Task objective:
In the entries below, spot each line with the word "graph" and copy it.

Top of Supplied material

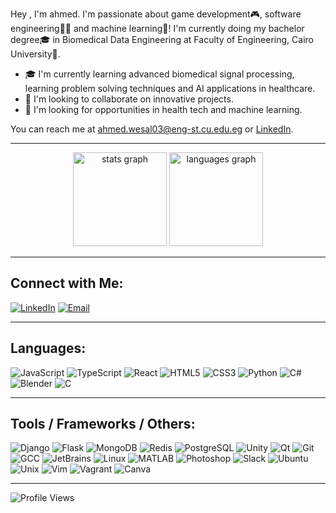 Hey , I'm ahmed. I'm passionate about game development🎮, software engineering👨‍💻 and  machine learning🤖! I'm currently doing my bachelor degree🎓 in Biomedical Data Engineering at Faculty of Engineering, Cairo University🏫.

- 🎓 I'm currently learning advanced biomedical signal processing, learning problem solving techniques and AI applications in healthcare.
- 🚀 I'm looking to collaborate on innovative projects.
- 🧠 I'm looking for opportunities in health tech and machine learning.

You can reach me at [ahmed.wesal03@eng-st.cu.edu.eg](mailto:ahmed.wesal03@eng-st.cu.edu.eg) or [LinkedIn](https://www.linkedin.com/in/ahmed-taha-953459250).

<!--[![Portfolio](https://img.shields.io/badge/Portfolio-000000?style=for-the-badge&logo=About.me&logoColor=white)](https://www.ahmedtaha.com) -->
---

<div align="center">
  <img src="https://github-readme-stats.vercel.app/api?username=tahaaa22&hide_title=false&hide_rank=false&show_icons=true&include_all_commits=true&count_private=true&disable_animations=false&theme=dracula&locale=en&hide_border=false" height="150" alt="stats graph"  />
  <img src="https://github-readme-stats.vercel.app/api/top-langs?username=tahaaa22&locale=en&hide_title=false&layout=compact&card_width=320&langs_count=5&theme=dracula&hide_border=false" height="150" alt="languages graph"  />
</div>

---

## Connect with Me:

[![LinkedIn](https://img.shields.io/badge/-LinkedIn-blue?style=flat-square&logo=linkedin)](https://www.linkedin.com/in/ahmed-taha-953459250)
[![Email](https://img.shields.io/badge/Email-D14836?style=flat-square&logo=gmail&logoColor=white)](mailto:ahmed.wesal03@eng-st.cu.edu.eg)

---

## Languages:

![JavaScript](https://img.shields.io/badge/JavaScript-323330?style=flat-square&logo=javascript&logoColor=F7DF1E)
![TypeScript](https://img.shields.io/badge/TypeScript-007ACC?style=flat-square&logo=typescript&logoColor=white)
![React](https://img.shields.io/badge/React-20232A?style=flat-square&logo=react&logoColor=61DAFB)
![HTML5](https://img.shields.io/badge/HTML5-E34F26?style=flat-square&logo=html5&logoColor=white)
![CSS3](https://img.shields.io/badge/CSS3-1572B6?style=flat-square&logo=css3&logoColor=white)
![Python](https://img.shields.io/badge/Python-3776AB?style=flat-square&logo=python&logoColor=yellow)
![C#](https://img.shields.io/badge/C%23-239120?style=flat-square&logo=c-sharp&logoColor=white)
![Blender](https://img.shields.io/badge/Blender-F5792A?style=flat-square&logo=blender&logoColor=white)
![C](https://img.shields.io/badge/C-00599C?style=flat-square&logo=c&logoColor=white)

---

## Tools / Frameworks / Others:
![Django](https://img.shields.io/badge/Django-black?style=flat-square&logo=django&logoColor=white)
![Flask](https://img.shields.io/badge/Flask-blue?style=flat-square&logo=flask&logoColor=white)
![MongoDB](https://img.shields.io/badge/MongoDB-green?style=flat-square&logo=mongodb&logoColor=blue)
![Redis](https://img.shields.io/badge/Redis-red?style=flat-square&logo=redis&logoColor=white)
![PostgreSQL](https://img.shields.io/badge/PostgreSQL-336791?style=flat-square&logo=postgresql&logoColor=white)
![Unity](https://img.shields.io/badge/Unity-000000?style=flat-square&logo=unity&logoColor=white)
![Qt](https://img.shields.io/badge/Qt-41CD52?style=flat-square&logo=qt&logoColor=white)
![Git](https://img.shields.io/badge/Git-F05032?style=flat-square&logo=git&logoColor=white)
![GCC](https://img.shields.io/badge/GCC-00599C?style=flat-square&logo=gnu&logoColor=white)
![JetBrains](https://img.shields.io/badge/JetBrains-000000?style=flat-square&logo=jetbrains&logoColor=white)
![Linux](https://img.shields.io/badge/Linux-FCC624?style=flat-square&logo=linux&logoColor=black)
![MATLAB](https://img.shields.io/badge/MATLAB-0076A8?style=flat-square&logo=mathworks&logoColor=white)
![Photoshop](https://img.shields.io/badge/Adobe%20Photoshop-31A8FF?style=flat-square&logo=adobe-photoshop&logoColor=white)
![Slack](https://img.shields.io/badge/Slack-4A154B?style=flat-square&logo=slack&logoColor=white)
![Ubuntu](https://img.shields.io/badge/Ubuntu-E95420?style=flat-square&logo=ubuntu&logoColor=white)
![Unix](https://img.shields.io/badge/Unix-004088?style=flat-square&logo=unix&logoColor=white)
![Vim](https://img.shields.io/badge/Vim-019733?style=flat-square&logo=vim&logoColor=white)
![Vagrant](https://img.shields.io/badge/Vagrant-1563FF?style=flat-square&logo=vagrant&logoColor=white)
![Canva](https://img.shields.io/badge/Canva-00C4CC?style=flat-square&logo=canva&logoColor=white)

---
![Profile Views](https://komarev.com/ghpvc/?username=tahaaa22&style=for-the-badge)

Bottom of Supplied material
Top of Supplied material

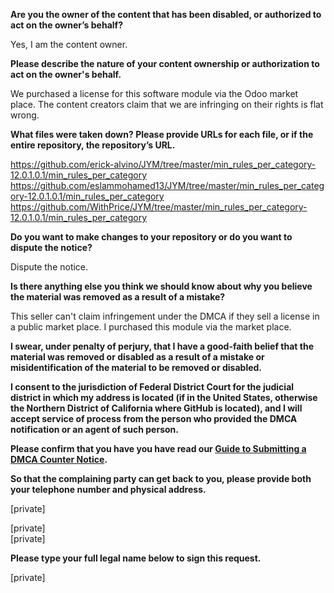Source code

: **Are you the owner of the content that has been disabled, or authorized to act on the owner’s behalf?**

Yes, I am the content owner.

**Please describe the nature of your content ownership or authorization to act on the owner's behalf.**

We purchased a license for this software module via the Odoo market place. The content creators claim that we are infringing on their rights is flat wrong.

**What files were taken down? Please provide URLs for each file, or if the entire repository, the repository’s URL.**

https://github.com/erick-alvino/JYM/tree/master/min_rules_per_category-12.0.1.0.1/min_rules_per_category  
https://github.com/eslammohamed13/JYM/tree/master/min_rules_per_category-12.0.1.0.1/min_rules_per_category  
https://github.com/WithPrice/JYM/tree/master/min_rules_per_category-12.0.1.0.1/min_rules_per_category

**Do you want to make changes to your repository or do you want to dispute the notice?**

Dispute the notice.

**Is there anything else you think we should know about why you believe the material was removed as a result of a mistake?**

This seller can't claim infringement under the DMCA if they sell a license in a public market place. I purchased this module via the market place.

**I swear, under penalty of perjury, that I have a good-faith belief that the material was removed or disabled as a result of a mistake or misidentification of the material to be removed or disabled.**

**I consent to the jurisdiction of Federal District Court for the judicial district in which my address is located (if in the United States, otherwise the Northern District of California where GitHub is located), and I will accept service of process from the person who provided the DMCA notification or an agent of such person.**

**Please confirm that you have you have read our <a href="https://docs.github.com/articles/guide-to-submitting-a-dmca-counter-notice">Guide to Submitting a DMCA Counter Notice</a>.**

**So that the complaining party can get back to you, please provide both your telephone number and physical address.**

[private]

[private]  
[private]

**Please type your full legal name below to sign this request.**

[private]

Bottom of Supplied material

Result:
  <img src="https://github-readme-stats.vercel.app/api?username=tahaaa22&hide_title=false&hide_rank=false&show_icons=true&include_all_commits=true&count_private=true&disable_animations=false&theme=dracula&locale=en&hide_border=false" height="150" alt="stats graph"  />
  <img src="https://github-readme-stats.vercel.app/api/top-langs?username=tahaaa22&locale=en&hide_title=false&layout=compact&card_width=320&langs_count=5&theme=dracula&hide_border=false" height="150" alt="languages graph"  />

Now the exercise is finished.